XTrain_poly = poly.fit_transform(XTrain_transformed)
XTest_poly = poly.transform(XTest_transformed)

---
# V. Model Definition
> *In this stage, several baseline models will be created using various machine learning and deep learning algorithms. The goal of this step is to test the initial performance of the selected algorithms, with the hope of identifying algorithms that exhibit good performance for predicting `Weekly_Sales`.*

In [12]:
# Polynomial Regression
pr = make_pipeline(LinearRegression())

# KNN
knn = make_pipeline(prep, KNeighborsRegressor())

# SVM
svm = make_pipeline(prep, SVR())

# Decision Tree
dt = make_pipeline(prep, DecisionTreeRegressor(random_state=10))

# Random Forest
rf = make_pipeline(prep, RandomForestRegressor(random_state=10))

# AdaBoost
ab = make_pipeline(prep, AdaBoostRegressor(random_state=10))

---
# VI. Model Training
> *In the Model Training phase, the primary goal is to use the prepared dataset to train a machine learning model. This involves feeding the model with the training data and enabling it to learn the patterns, relationships, and structures within the data.*

In [13]:
# Polynomial Regression
pr.fit(XTrain_poly, yTrain)

In [14]:
# KNN
knn.fit(XTrain, yTrain)

In [15]:
# SVM
svm.fit(XTrain, yTrain)

In [16]:
# Decision Tree
dt.fit(XTrain, yTrain)

In [17]:
# Random Forest
rf.fit(XTrain, yTrain)

In [None]:
# AdaBoost
ab.fit(XTrain, yTrain)

---
# VII. Model Evaluation
> *The Model Evaluation phase is dedicated to thoroughly assessing the performance of the trained machine learning model. The goal is to ensure that the model generalizes well to new, unseen data and to provide insights into its strengths and potential shortcomings.*

## VII.1. Cross-Validation
> *Cross-validation is a robust technique used to assess the performance and generalization ability of a machine learning model. It helps ensure that the model's evaluation is not overly dependent on a particular train-test split.*

### VII.1.1. Based on Mean Absolute Error Score

In [None]:
kfold = KFold(n_splits=5, shuffle=True, random_state=42)

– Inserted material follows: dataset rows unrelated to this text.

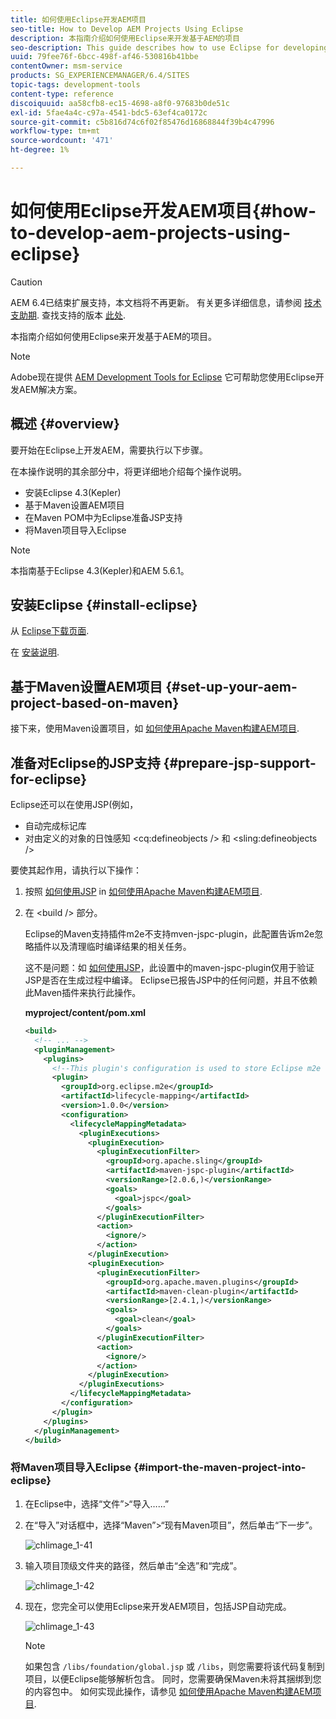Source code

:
 ```yaml
---
title: 如何使用Eclipse开发AEM项目
seo-title: How to Develop AEM Projects Using Eclipse
description: 本指南介绍如何使用Eclipse来开发基于AEM的项目
seo-description: This guide describes how to use Eclipse for developing AEM based projects
uuid: 79fee76f-6bcc-498f-af46-530816b41bbe
contentOwner: msm-service
products: SG_EXPERIENCEMANAGER/6.4/SITES
topic-tags: development-tools
content-type: reference
discoiquuid: aa58cfb8-ec15-4698-a8f0-97683b0de51c
exl-id: 5fae4a4c-c97a-4541-bdc5-63ef4ca0172c
source-git-commit: c5b816d74c6f02f85476d16868844f39b4c47996
workflow-type: tm+mt
source-wordcount: '471'
ht-degree: 1%

---
```


# 如何使用Eclipse开发AEM项目{#how-to-develop-aem-projects-using-eclipse}

>[!CAUTION]
>
>AEM 6.4已结束扩展支持，本文档将不再更新。 有关更多详细信息，请参阅 [技术支助期](https://helpx.adobe.com/cn/support/programs/eol-matrix.html). 查找支持的版本 [此处](https://experienceleague.adobe.com/docs/).

本指南介绍如何使用Eclipse来开发基于AEM的项目。

>[!NOTE]
>
>Adobe现在提供 [AEM Development Tools for Eclipse](/help/sites-developing/aem-eclipse.md) 它可帮助您使用Eclipse开发AEM解决方案。

## 概述 {#overview}

要开始在Eclipse上开发AEM，需要执行以下步骤。

在本操作说明的其余部分中，将更详细地介绍每个操作说明。

* 安装Eclipse 4.3(Kepler)
* 基于Maven设置AEM项目
* 在Maven POM中为Eclipse准备JSP支持
* 将Maven项目导入Eclipse

>[!NOTE]
>
>本指南基于Eclipse 4.3(Kepler)和AEM 5.6.1。

## 安装Eclipse {#install-eclipse}

从 [Eclipse下载页面](https://www.eclipse.org/downloads/).

在 [安装说明](https://wiki.eclipse.org/Eclipse/Installation).

## 基于Maven设置AEM项目 {#set-up-your-aem-project-based-on-maven}

接下来，使用Maven设置项目，如 [如何使用Apache Maven构建AEM项目](/help/sites-developing/ht-projects-maven.md).

## 准备对Eclipse的JSP支持 {#prepare-jsp-support-for-eclipse}

Eclipse还可以在使用JSP(例如，

* 自动完成标记库
* 对由定义的对象的日蚀感知 &lt;cq:defineobjects /> 和 &lt;sling:defineobjects />

要使其起作用，请执行以下操作：

1. 按照 [如何使用JSP](/help/sites-developing/ht-projects-maven.md#how-to-work-with-jsps) in [如何使用Apache Maven构建AEM项目](/help/sites-developing/ht-projects-maven.md).
1. 在 &lt;build /> 部分。

   Eclipse的Maven支持插件m2e不支持mven-jspc-plugin，此配置告诉m2e忽略插件以及清理临时编译结果的相关任务。

   这不是问题：如 [如何使用JSP](/help/sites-developing/ht-projects-maven.md#how-to-work-with-jsps)，此设置中的maven-jspc-plugin仅用于验证JSP是否在生成过程中编译。 Eclipse已报告JSP中的任何问题，并且不依赖此Maven插件来执行此操作。

   **myproject/content/pom.xml**

   ```xml
   <build>
     <!-- ... -->
     <pluginManagement>
       <plugins>
         <!--This plugin's configuration is used to store Eclipse m2e settings only. It has no influence on the Maven build itself.-->
         <plugin>
           <groupId>org.eclipse.m2e</groupId>
           <artifactId>lifecycle-mapping</artifactId>
           <version>1.0.0</version>
           <configuration>
             <lifecycleMappingMetadata>
               <pluginExecutions>
                 <pluginExecution>
                   <pluginExecutionFilter>
                     <groupId>org.apache.sling</groupId>
                     <artifactId>maven-jspc-plugin</artifactId>
                     <versionRange>[2.0.6,)</versionRange>
                     <goals>
                       <goal>jspc</goal>
                     </goals>
                   </pluginExecutionFilter>
                   <action>
                     <ignore/>
                   </action>
                 </pluginExecution>
                 <pluginExecution>
                   <pluginExecutionFilter>
                     <groupId>org.apache.maven.plugins</groupId>
                     <artifactId>maven-clean-plugin</artifactId>
                     <versionRange>[2.4.1,)</versionRange>
                     <goals>
                       <goal>clean</goal>
                     </goals>
                   </pluginExecutionFilter>
                   <action>
                     <ignore/>
                   </action>
                 </pluginExecution>
               </pluginExecutions>
             </lifecycleMappingMetadata>
           </configuration>
         </plugin>
       </plugins>
     </pluginManagement>
   </build>
   ```

### 将Maven项目导入Eclipse {#import-the-maven-project-into-eclipse}

1. 在Eclipse中，选择“文件”>“导入……”
1. 在“导入”对话框中，选择“Maven”>“现有Maven项目”，然后单击“下一步”。

   ![chlimage_1-41](assets/chlimage_1-41.png)

1. 输入项目顶级文件夹的路径，然后单击“全选”和“完成”。

   ![chlimage_1-42](assets/chlimage_1-42.png)

1. 现在，您完全可以使用Eclipse来开发AEM项目，包括JSP自动完成。

   ![chlimage_1-43](assets/chlimage_1-43.png)

   >[!NOTE]
   >
   >如果包含 `/libs/foundation/global.jsp` 或 `/libs`，则您需要将该代码复制到项目，以便Eclipse能够解析包含。 同时，您需要确保Maven未将其捆绑到您的内容包中。 如何实现此操作，请参见 [如何使用Apache Maven构建AEM项目](/help/sites-developing/ht-projects-maven.md).
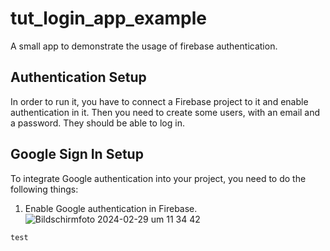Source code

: # tut_login_app_example

A small app to demonstrate the usage of firebase authentication.

## Authentication Setup

In order to run it, you have to connect a Firebase project to it and enable authentication in it.
Then you need to create some users, with an email and a password.
They should be able to log in.

## Google Sign In Setup

To integrate Google authentication into your project, you need to do the following things:

 1. Enable Google authentication in Firebase.
![Bildschirmfoto 2024-02-29 um 11 34 42](https://github.com/LukasAppAkademie/fb_auth_example/assets/149885841/d76af21e-4032-4bb1-b013-996414d7bdf1)


```terminal
test
```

# Define regression-specific scoring functions
custom_mae_scorer = make_scorer(mean_absolute_error)

# Checking cross-validation score
cv_pr_model = cross_val_score(pr, XTrain_poly, yTrain, cv=kfold, scoring=custom_mae_scorer)
cv_knn_model = cross_val_score(knn, XTrain, yTrain, cv=kfold, scoring=custom_mae_scorer)
cv_svm_model = cross_val_score(svm, XTrain, yTrain, cv=kfold, scoring=custom_mae_scorer)
cv_dt_model = cross_val_score(dt, XTrain, yTrain, cv=kfold, scoring=custom_mae_scorer)
cv_rf_model = cross_val_score(rf, XTrain, yTrain, cv=kfold, scoring=custom_mae_scorer)
cv_ab_model = cross_val_score(ab, XTrain, yTrain, cv=kfold, scoring=custom_mae_scorer)

cv_scores = float('inf')
name_model = ""

for cv, name in zip(
    [cv_pr_model, cv_knn_model, cv_svm_model, cv_dt_model, cv_rf_model, cv_ab_model],
    ["pr", "knn", "svm", "dt", "rf", "ab"],
):
    print(name)
    print("MAE - All - Cross Validation  : ", cv)
    print("MAE - Mean - Cross Validation : ", cv.mean())
    print("MAE - Std - Cross Validation  : ", cv.std())
    print("MAE - Range of Test-Set       : ", (cv.mean() - cv.std()), "-", (cv.mean() + cv.std()))
    print("-" * 50)

    if cv.mean() < cv_scores:
        cv_scores = cv.mean()
        name_model = name
    else:
        pass

print("Best model:", name_model)
print("Cross-val mean MAE:", cv_scores)

pr
MAE - All - Cross Validation  :  [13845.95256275 13745.34954425 13993.02521637 14375.93496268
 13911.76843881]
MAE - Mean - Cross Validation :  13974.406144973891
MAE - Std - Cross Validation  :  216.54689682375954
MAE - Range of Test-Set       :  13757.859248150131 - 14190.953041797651
--------------------------------------------------
knn
MAE - All - Cross Validation  :  [7696.95263188 7594.71429614 7563.61255785 7915.64328893 7616.32143578]
MAE - Mean - Cross Validation :  7677.4488421171
MAE - Std - Cross Validation  :  127.00965067867355
MAE - Range of Test-Set       :  7550.439191438427 - 7804.458492795773
--------------------------------------------------
svm
MAE - All - Cross Validation  :  [14170.90541451 13953.43600856 14221.96030383 14776.13890544
 14144.70686242]
MAE - Mean - Cross Validation :  14253.429498952999
MAE - Std - Cross Validation  :  276.7100881256323
MAE - Range of Test-Set       :  13976.719410827367 - 14530.139587078631
-----------------------------------

Based on the cross-validation output, it is evident that the **_random forest_** model boasts the lowest Mean Absolute Error (MAE) value, specifically measured at 2520.77. This crucial metric signifies the average absolute difference between the model's predictions and the actual `Weekly_Sales` values. The MAE of 2520.77 implies that, on average, the random forest model's predictions deviate by approximately 2520.77 units from the true `Weekly_Sales` values.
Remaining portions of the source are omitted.